Шрифт:
Дизайн обложки:
А. Васин
Все права защищены. Никакая часть данной книги не может быть воспроизведена в какой бы то ни было форме без письменного разрешения владельцев авторских прав.
Казус Vita Nova
Мама девятилетнему сыну:
– Джон, зачем ты корчишь рожи бульдогу?
– Мама, он первый начал.
Я еще застал то время, когда слово «композитор» звучало почти так же гордо, как, по мысли Горького, должно было бы звучать слово «человек». Это было время, когда на великосветских раутах к Стравинскому выстраивались очереди из премьер-министров, князей, финансовых воротил и прочих сильных мира сего, для того чтобы чокнуться с ним бокалом шампанского; когда где-то на окраинах Москвы в малогабаритных квартирах доктора физико-математических наук после очередной порции прочтения самиздатских «хроник», затаив дыхание, слушали запись Восьмой или Четвертой симфонии Шостаковича; и когда дирижер
В то время название книги Онеггера «Я – композитор» звучало вполне жизнеутверждающе и еще не ассоциировалось с ситуацией хармсовского композитора из «Четырех иллюстраций того, как новая идея огорошивает человека, к ней не подготовленного», а потому произносить слова «я композитор» было достаточно просто, и даже более того: как сказал бы булгаковский Иешуа, произносить их было легко и приятно. Однако в 1970-е годы эта легкость и эта приятность стали понемногу улетучиваться, и в словах «я композитор» все более и более явственно начали прослушиваться хармсовские обертоны. Дальше дело пошло еще хуже, и уже в конце 1980-х годов Володя Тарнопольский рассказывал мне, как, оказавшись однажды в каком-то пансионате на отдыхе, он постеснялся сознаться в том, что является композитором, и представился своему соседу по столу физиком. По закону падающего бутерброда этот сосед оказался именно физиком, который страшно обрадовался тому, что сидит за одним столом с коллегой, и тут же принялся расспрашивать Тарнопольского о знакомых физиках и о каких-то статьях в научных журналах. В результате Володя перестал ходить на завтраки, обеды и ужины, начал прятаться от этого физика на прогулках и вообще испытывать целый ряд связанных с этим неудобств. Правда, со временем Тарнопольский, по всей видимости, забыл об этой истории, поскольку в 1990-е годы он стал не только одним из самых успешных композиторов своего поколения, но и получил место заведующего кафедрой композиции Московской консерватории – то есть начал не только сам бесстрашно произносить слова «я композитор», но еще и учить этому других.

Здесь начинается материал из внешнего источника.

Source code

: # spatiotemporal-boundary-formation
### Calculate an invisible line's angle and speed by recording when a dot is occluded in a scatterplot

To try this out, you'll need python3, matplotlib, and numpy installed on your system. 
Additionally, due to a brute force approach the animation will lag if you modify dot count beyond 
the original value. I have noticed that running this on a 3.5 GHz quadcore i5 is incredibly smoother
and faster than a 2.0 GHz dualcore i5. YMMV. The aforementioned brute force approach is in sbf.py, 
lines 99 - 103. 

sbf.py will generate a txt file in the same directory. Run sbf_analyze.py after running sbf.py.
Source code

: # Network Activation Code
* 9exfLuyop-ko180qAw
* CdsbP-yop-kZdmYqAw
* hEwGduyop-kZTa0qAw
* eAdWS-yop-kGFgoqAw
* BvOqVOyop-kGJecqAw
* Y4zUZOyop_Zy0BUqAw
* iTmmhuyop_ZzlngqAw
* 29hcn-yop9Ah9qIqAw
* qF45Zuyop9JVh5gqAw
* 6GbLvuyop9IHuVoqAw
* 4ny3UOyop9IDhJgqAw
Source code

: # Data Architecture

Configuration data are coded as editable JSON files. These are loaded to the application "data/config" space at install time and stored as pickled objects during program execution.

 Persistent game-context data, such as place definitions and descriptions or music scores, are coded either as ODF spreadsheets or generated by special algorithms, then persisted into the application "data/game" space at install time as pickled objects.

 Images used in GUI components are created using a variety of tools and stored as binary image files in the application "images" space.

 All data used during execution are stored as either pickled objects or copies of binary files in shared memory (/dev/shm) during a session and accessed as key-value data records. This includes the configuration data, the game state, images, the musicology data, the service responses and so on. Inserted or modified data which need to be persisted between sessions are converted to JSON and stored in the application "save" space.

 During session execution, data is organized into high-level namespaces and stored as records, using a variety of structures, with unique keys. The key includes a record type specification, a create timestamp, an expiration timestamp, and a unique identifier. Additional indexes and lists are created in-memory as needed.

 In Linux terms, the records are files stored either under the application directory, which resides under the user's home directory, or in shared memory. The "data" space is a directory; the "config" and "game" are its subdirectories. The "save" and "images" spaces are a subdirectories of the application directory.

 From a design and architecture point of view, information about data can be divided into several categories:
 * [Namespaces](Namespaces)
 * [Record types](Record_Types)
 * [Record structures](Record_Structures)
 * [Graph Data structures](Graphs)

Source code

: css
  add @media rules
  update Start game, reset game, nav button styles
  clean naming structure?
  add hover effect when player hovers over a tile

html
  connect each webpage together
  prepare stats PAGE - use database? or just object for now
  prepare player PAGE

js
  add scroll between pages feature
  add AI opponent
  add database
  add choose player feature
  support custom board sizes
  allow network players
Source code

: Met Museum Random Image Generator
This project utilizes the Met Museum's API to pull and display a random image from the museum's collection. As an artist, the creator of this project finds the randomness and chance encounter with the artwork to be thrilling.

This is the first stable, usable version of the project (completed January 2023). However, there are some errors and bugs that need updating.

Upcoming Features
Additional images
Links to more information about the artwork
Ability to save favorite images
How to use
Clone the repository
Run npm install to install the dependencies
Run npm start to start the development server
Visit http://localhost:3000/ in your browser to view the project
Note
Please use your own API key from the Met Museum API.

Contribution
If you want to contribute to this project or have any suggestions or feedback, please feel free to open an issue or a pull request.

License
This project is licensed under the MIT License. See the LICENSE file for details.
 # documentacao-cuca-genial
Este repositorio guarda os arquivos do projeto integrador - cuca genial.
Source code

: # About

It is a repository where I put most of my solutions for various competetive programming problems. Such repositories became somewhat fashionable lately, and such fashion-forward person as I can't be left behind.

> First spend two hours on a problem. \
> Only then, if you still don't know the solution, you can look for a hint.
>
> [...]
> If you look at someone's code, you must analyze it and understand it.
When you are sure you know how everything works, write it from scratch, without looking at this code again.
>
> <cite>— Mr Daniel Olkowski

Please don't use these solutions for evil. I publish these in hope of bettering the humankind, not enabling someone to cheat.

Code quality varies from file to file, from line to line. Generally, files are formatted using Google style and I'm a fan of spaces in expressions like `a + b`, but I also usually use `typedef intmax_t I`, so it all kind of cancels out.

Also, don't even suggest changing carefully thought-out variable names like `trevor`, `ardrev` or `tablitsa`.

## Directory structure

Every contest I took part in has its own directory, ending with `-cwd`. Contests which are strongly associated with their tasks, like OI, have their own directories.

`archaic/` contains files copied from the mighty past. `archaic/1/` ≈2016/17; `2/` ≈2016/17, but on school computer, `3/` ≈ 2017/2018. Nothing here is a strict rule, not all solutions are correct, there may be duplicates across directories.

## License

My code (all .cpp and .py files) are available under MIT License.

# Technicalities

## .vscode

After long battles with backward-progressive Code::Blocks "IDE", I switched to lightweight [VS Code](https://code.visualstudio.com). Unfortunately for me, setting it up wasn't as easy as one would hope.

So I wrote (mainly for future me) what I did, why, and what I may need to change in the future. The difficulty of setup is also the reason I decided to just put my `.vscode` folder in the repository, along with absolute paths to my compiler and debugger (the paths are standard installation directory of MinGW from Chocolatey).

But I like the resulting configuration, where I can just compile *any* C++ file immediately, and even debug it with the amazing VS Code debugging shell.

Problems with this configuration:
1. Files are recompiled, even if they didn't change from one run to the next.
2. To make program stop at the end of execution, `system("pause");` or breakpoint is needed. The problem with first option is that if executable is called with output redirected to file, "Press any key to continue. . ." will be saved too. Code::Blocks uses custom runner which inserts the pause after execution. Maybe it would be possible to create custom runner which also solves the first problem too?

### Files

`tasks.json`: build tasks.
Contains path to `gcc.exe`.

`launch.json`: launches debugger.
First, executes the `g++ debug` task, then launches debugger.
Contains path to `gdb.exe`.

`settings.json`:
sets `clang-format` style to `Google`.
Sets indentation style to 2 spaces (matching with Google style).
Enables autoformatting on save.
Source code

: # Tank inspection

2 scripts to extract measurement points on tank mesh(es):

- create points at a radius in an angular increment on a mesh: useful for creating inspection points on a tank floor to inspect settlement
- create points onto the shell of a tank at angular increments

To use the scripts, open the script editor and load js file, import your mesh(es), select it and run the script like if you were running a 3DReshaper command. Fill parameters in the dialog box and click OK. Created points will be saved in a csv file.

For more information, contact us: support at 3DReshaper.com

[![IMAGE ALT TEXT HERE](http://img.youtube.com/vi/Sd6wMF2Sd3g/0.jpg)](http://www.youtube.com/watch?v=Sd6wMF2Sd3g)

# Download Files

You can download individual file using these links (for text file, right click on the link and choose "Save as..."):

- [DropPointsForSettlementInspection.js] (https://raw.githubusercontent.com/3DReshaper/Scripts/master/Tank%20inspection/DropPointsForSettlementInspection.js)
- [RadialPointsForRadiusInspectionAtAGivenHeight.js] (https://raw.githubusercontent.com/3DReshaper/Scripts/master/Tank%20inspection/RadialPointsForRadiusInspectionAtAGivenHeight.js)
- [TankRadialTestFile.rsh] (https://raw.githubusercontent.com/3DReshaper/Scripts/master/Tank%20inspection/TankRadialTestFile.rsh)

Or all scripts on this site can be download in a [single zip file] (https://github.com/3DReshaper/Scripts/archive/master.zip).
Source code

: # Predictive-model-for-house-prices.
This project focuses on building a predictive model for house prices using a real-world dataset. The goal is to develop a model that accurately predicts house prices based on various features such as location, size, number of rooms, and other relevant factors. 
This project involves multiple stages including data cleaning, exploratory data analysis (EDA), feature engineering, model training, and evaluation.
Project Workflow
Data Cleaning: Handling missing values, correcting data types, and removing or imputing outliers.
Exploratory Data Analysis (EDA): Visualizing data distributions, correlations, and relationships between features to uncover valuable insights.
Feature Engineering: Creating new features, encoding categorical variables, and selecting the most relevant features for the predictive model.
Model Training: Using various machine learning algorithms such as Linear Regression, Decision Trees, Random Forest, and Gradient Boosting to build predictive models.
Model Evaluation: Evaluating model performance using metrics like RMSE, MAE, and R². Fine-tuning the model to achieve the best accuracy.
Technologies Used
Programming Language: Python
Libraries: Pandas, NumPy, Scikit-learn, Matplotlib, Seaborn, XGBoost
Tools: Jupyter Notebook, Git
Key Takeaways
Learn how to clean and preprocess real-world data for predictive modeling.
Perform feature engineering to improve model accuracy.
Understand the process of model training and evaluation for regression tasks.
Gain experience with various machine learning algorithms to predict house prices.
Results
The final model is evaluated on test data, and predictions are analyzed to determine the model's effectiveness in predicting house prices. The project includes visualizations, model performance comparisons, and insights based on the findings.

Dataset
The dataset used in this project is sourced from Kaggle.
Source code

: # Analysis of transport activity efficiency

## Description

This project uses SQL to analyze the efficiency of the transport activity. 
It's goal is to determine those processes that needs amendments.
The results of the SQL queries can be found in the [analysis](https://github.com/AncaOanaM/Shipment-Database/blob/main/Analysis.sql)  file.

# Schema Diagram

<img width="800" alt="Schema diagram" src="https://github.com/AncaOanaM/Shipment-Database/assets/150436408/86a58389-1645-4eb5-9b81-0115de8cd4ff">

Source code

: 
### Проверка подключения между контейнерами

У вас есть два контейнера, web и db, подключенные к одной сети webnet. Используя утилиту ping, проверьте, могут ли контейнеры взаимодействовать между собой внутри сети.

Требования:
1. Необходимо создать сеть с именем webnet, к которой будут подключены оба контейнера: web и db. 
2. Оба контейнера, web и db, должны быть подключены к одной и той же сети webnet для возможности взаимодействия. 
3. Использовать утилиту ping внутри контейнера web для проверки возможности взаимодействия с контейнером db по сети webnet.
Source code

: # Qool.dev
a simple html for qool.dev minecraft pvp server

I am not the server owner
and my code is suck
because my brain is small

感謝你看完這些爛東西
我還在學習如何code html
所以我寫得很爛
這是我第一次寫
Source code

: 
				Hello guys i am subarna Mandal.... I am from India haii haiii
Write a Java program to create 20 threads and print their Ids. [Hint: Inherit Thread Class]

То, что бремя обучения подрастающего поколения композиторскому ремеслу – то есть бремя обучения произнесению слов «я композитор», выпадает ныне на долю того, кто в свое время постеснялся произнести эти слова и притворился физиком, представляется мне крайне симптоматичным. Более того, мне кажется, что вся эта история может претендовать на статус притчи, продолжающей притчу о смерти композитора из уже упоминавшихся выше «Четырех иллюстраций» Хармса. Это продолжение может выглядеть примерно следующим образом: смерть композитора оказывается всего лишь клинической смертью – композитор попадает в реанимацию, где его возвращают к жизни, но в результате перенесенной травмы он теряет способность воспринимать окружающую действительность и отныне может слышать только себя самого. В такой потере чувствительности заключается большое преимущество, ведь теперь композитор может, не боясь никого, беспрепятственно повторять слова «я композитор», ибо даже если в ответ на эти слова и прозвучит роковая реплика Вани Рублева «А по-моему, ты говно!», то композитор ее просто не услышит.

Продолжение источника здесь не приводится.